WHAT YOU HAVE TO DO
Write out each line of the listing as it stands, without the images.

DATA EXTRACT
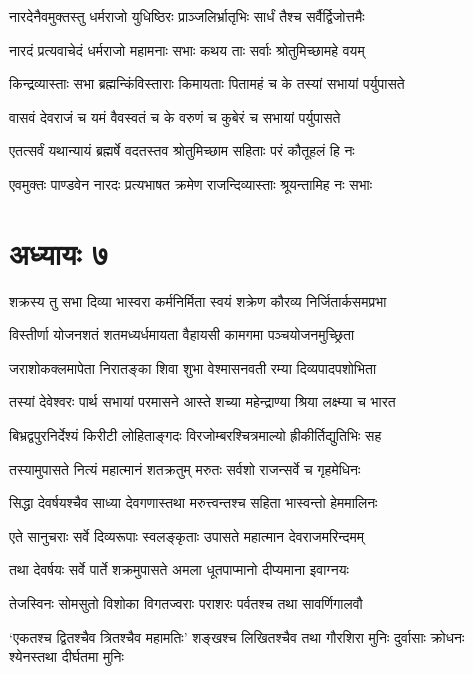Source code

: \twolineshloka
{नारदेनैवमुक्तस्तु धर्मराजो युधिष्ठिरः}
{प्राञ्जलिर्भ्रातृभिः सार्धं तैश्च सर्वैर्द्विजोत्तमैः}


\twolineshloka
{नारदं प्रत्यवाचेदं धर्मराजो महामनाः}
{सभाः कथय ताः सर्वाः श्रोतुमिच्छामहे वयम्}


\twolineshloka
{किन्द्रव्यास्ताः सभा ब्रह्मन्किंविस्ताराः किमायताः}
{पितामहं च के तस्यां सभायां पर्युपासते}


\twolineshloka
{वासवं देवराजं च यमं वैवस्वतं च के}
{वरुणं च कुबेरं च सभायां पर्युपासते}


\twolineshloka
{एतत्सर्वं यथान्यायं ब्रह्मर्षे वदतस्तव}
{श्रोतुमिच्छाम सहिताः परं कौतूहलं हि नः}


\twolineshloka
{एवमुक्तः पाण्डवेन नारदः प्रत्यभाषत}
{क्रमेण राजन्दिव्यास्ताः श्रूयन्तामिह नः सभाः}


\chapter{अध्यायः ७}
\twolineshloka
{शक्रस्य तु सभा दिव्या भास्वरा कर्मनिर्मिता}
{स्वयं शक्रेण कौरव्य निर्जितार्कसमप्रभा}


\threelineshloka
{विस्तीर्णा योजनशतं शतमध्यर्धमायता}
{वैहायसी कामगमा पञ्चयोजनमुच्छ्रिता}
{}


\twolineshloka
{जराशोकक्लमापेता निरातङ्का शिवा शुभा}
{वेश्मासनवती रम्या दिव्यपादपशोभिता}


\threelineshloka
{तस्यां देवेश्वरः पार्थ सभायां परमासने}
{आस्ते शच्या महेन्द्राण्या श्रिया लक्ष्म्या च भारत}
{}


\twolineshloka
{बिभ्रद्वपुरनिर्देश्यं किरीटी लोहिताङ्गदः}
{विरजोम्बरश्चित्रमाल्यो ह्रीकीर्तिद्युतिभिः सह}


\twolineshloka
{तस्यामुपासते नित्यं महात्मानं शतक्रतुम्}
{मरुतः सर्वशो राजन्सर्वे च गृहमेधिनः}


\twolineshloka
{सिद्धा देवर्षयश्चैव साध्या देवगणास्तथा}
{मरुत्त्वन्तश्च सहिता भास्वन्तो हेममालिनः}


\twolineshloka
{एते सानुचराः सर्वे दिव्यरूपाः स्वलङ्कृताः}
{उपासते महात्मान देवराजमरिन्दमम्}


\twolineshloka
{तथा देवर्षयः सर्वे पार्ते शक्रमुपासते}
{अमला धूतपाप्मानो दीप्यमाना इवाग्नयः}


\twolineshloka
{तेजस्विनः सोमसुतो विशोका विगतज्वराः}
{पराशरः पर्वतश्च तथा सावर्णिगालवौ}


\threelineshloka
{`एकतश्च द्वितश्चैव त्रितश्चैव महामतिः'}
{शङ्खश्च लिखितश्चैव तथा गौरशिरा मुनिः}
{दुर्वासाः क्रोधनः श्येनस्तथा दीर्घतमा मुनिः}


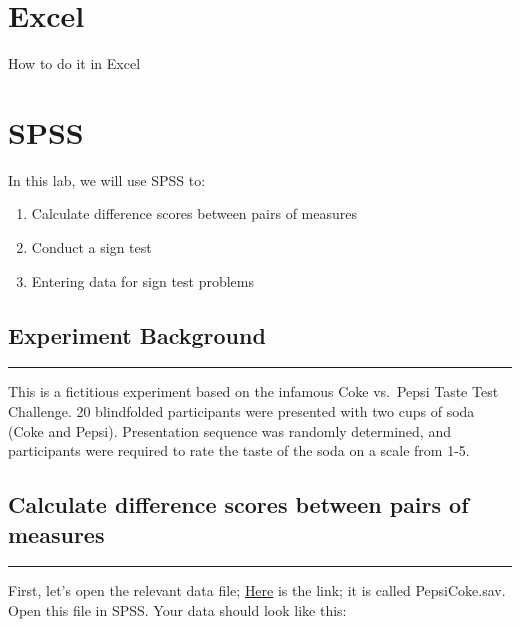 \documentclass[
]{book}
\providecommand{\tightlist}{%
  \setlength{\itemsep}{0pt}\setlength{\parskip}{0pt}}
\begin{document}
\hypertarget{excel-5}{%
\section{Excel}\label{excel-5}}

How to do it in Excel

\hypertarget{spss-5}{%
\section{SPSS}\label{spss-5}}

In this lab, we will use SPSS to:

\begin{enumerate}
\def\labelenumi{\arabic{enumi}.}
\tightlist
\item
  Calculate difference scores between pairs of measures
\item
  Conduct a sign test
\item
  Entering data for sign test problems
\end{enumerate}

\hypertarget{experiment-background}{%
\subsection{Experiment Background}\label{experiment-background}}

\begin{center}\rule{0.5\linewidth}{0.5pt}\end{center}

This is a fictitious experiment based on the infamous Coke vs.~Pepsi Taste Test Challenge. 20 blindfolded participants were presented with two cups of soda (Coke and Pepsi). Presentation sequence was randomly determined, and participants were required to rate the taste of the soda on a scale from 1-5.

\hypertarget{calculate-difference-scores-between-pairs-of-measures}{%
\subsection{Calculate difference scores between pairs of measures}\label{calculate-difference-scores-between-pairs-of-measures}}

\begin{center}\rule{0.5\linewidth}{0.5pt}\end{center}

First, let's open the relevant data file; \href{https://github.com/CrumpLab/statisticsLab/blob/master/data/spssdata/PepsiCoke.sav}{Here} is the link; it is called PepsiCoke.sav. Open this file in SPSS. Your data should look like this:
\end{document}
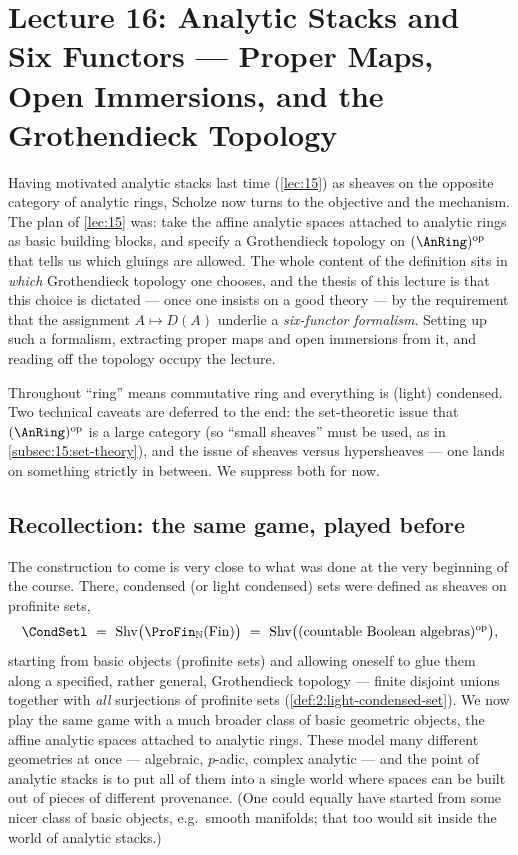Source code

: \section{Lecture 16: Analytic Stacks and Six Functors --- Proper Maps, Open Immersions, and the Grothendieck Topology}
\label{lec:16}

Having motivated analytic stacks last time (\cref{lec:15}) as sheaves on the
opposite category of analytic rings, Scholze now turns to the objective and the
mechanism. The plan of \cref{lec:15} was: take the affine analytic spaces attached
to analytic rings as basic building blocks, and specify a Grothendieck topology on
$(\AnRing)^{\mathrm{op}}$ that tells us which gluings are allowed. The whole content
of the definition sits in \emph{which} Grothendieck topology one chooses, and the
thesis of this lecture is that this choice is dictated --- once one insists on a
good theory --- by the requirement that the assignment $A\mapsto D(A)$ underlie a
\emph{six-functor formalism}. Setting up such a formalism, extracting proper maps
and open immersions from it, and reading off the topology occupy the lecture.

Throughout ``ring'' means commutative ring and everything is (light) condensed.
Two technical caveats are deferred to the end: the set-theoretic issue that
$(\AnRing)^{\mathrm{op}}$ is a large category (so ``small sheaves'' must be used, as
in \cref{subsec:15:set-theory}), and the issue of sheaves versus hypersheaves ---
one lands on something strictly in between. We suppress both for now.

\subsection{Recollection: the same game, played before}
\label{subsec:16:recollection}

\begin{remark}
\label{rmk:16:analogy}
The construction to come is very close to what was done at the very beginning of
the course. There, condensed (or light condensed) sets were defined as sheaves on
profinite sets,
\begin{equation*}
\CondSetl\ =\ \mathrm{Shv}\bigl(\ProFin_{\mathbb{N}}(\mathrm{Fin})\bigr)
\ =\ \mathrm{Shv}\bigl((\text{countable Boolean algebras})^{\mathrm{op}}\bigr),
\end{equation*}
starting from basic objects (profinite sets) and allowing oneself to glue them
along a specified, rather general, Grothendieck topology --- finite disjoint unions
together with \emph{all} surjections of profinite sets (\cref{def:2:light-condensed-set}).
We now play the same game with a much broader class of basic geometric objects, the
affine analytic spaces attached to analytic rings. These model many different
geometries at once --- algebraic, $p$-adic, complex analytic --- and the point of
analytic stacks is to put all of them into a single world where spaces can be built
out of pieces of different provenance. (One could equally have started from some
nicer class of basic objects, e.g.\ smooth manifolds; that too would sit inside the
world of analytic stacks.)
\end{remark}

RESPONSE TO THIS EXERCISE
Source code

: \twolineshloka
{नारदेनैवमुक्तस्तु धर्मराजो युधिष्ठिरः}
{प्राञ्जलिर्भ्रातृभिः सार्धं तैश्च सर्वैर्द्विजोत्तमैः}


\twolineshloka
{नारदं प्रत्यवाचेदं धर्मराजो महामनाः}
{सभाः कथय ताः सर्वाः श्रोतुमिच्छामहे वयम्}


\twolineshloka
{किन्द्रव्यास्ताः सभा ब्रह्मन्किंविस्ताराः किमायताः}
{पितामहं च के तस्यां सभायां पर्युपासते}


\twolineshloka
{वासवं देवराजं च यमं वैवस्वतं च के}
{वरुणं च कुबेरं च सभायां पर्युपासते}


\twolineshloka
{एतत्सर्वं यथान्यायं ब्रह्मर्षे वदतस्तव}
{श्रोतुमिच्छाम सहिताः परं कौतूहलं हि नः}


\twolineshloka
{एवमुक्तः पाण्डवेन नारदः प्रत्यभाषत}
{क्रमेण राजन्दिव्यास्ताः श्रूयन्तामिह नः सभाः}


\chapter{अध्यायः ७}
\twolineshloka
{शक्रस्य तु सभा दिव्या भास्वरा कर्मनिर्मिता}
{स्वयं शक्रेण कौरव्य निर्जितार्कसमप्रभा}


\threelineshloka
{विस्तीर्णा योजनशतं शतमध्यर्धमायता}
{वैहायसी कामगमा पञ्चयोजनमुच्छ्रिता}
{}


\twolineshloka
{जराशोकक्लमापेता निरातङ्का शिवा शुभा}
{वेश्मासनवती रम्या दिव्यपादपशोभिता}


\threelineshloka
{तस्यां देवेश्वरः पार्थ सभायां परमासने}
{आस्ते शच्या महेन्द्राण्या श्रिया लक्ष्म्या च भारत}
{}


\twolineshloka
{बिभ्रद्वपुरनिर्देश्यं किरीटी लोहिताङ्गदः}
{विरजोम्बरश्चित्रमाल्यो ह्रीकीर्तिद्युतिभिः सह}


\twolineshloka
{तस्यामुपासते नित्यं महात्मानं शतक्रतुम्}
{मरुतः सर्वशो राजन्सर्वे च गृहमेधिनः}


\twolineshloka
{सिद्धा देवर्षयश्चैव साध्या देवगणास्तथा}
{मरुत्त्वन्तश्च सहिता भास्वन्तो हेममालिनः}


\twolineshloka
{एते सानुचराः सर्वे दिव्यरूपाः स्वलङ्कृताः}
{उपासते महात्मान देवराजमरिन्दमम्}


\twolineshloka
{तथा देवर्षयः सर्वे पार्ते शक्रमुपासते}
{अमला धूतपाप्मानो दीप्यमाना इवाग्नयः}


\twolineshloka
{तेजस्विनः सोमसुतो विशोका विगतज्वराः}
{पराशरः पर्वतश्च तथा सावर्णिगालवौ}


\threelineshloka
{`एकतश्च द्वितश्चैव त्रितश्चैव महामतिः'}
{शङ्खश्च लिखितश्चैव तथा गौरशिरा मुनिः}
{दुर्वासाः क्रोधनः श्येनस्तथा दीर्घतमा मुनिः}


 \documentclass[
]{book}
\providecommand{\tightlist}{%
  \setlength{\itemsep}{0pt}\setlength{\parskip}{0pt}}
\begin{document}
\hypertarget{excel-5}{%
\section{Excel}\label{excel-5}}

How to do it in Excel

\hypertarget{spss-5}{%
\section{SPSS}\label{spss-5}}

In this lab, we will use SPSS to:

\begin{enumerate}
\def\labelenumi{\arabic{enumi}.}
\tightlist
\item
  Calculate difference scores between pairs of measures
\item
  Conduct a sign test
\item
  Entering data for sign test problems
\end{enumerate}

\hypertarget{experiment-background}{%
\subsection{Experiment Background}\label{experiment-background}}

\begin{center}\rule{0.5\linewidth}{0.5pt}\end{center}

This is a fictitious experiment based on the infamous Coke vs.~Pepsi Taste Test Challenge. 20 blindfolded participants were presented with two cups of soda (Coke and Pepsi). Presentation sequence was randomly determined, and participants were required to rate the taste of the soda on a scale from 1-5.

\hypertarget{calculate-difference-scores-between-pairs-of-measures}{%
\subsection{Calculate difference scores between pairs of measures}\label{calculate-difference-scores-between-pairs-of-measures}}

\begin{center}\rule{0.5\linewidth}{0.5pt}\end{center}

First, let's open the relevant data file; \href{https://github.com/CrumpLab/statisticsLab/blob/master/data/spssdata/PepsiCoke.sav}{Here} is the link; it is called PepsiCoke.sav. Open this file in SPSS. Your data should look like this:
\end{document}
Source code

: \section{Lecture 16: Analytic Stacks and Six Functors --- Proper Maps, Open Immersions, and the Grothendieck Topology}
\label{lec:16}

Having motivated analytic stacks last time (\cref{lec:15}) as sheaves on the
opposite category of analytic rings, Scholze now turns to the objective and the
mechanism. The plan of \cref{lec:15} was: take the affine analytic spaces attached
to analytic rings as basic building blocks, and specify a Grothendieck topology on
$(\AnRing)^{\mathrm{op}}$ that tells us which gluings are allowed. The whole content
of the definition sits in \emph{which} Grothendieck topology one chooses, and the
thesis of this lecture is that this choice is dictated --- once one insists on a
good theory --- by the requirement that the assignment $A\mapsto D(A)$ underlie a
\emph{six-functor formalism}. Setting up such a formalism, extracting proper maps
and open immersions from it, and reading off the topology occupy the lecture.

Throughout ``ring'' means commutative ring and everything is (light) condensed.
Two technical caveats are deferred to the end: the set-theoretic issue that
$(\AnRing)^{\mathrm{op}}$ is a large category (so ``small sheaves'' must be used, as
in \cref{subsec:15:set-theory}), and the issue of sheaves versus hypersheaves ---
one lands on something strictly in between. We suppress both for now.

\subsection{Recollection: the same game, played before}
\label{subsec:16:recollection}

\begin{remark}
\label{rmk:16:analogy}
The construction to come is very close to what was done at the very beginning of
the course. There, condensed (or light condensed) sets were defined as sheaves on
profinite sets,
\begin{equation*}
\CondSetl\ =\ \mathrm{Shv}\bigl(\ProFin_{\mathbb{N}}(\mathrm{Fin})\bigr)
\ =\ \mathrm{Shv}\bigl((\text{countable Boolean algebras})^{\mathrm{op}}\bigr),
\end{equation*}
starting from basic objects (profinite sets) and allowing oneself to glue them
along a specified, rather general, Grothendieck topology --- finite disjoint unions
together with \emph{all} surjections of profinite sets (\cref{def:2:light-condensed-set}).
We now play the same game with a much broader class of basic geometric objects, the
affine analytic spaces attached to analytic rings. These model many different
geometries at once --- algebraic, $p$-adic, complex analytic --- and the point of
analytic stacks is to put all of them into a single world where spaces can be built
out of pieces of different provenance. (One could equally have started from some
nicer class of basic objects, e.g.\ smooth manifolds; that too would sit inside the
world of analytic stacks.)
\end{remark}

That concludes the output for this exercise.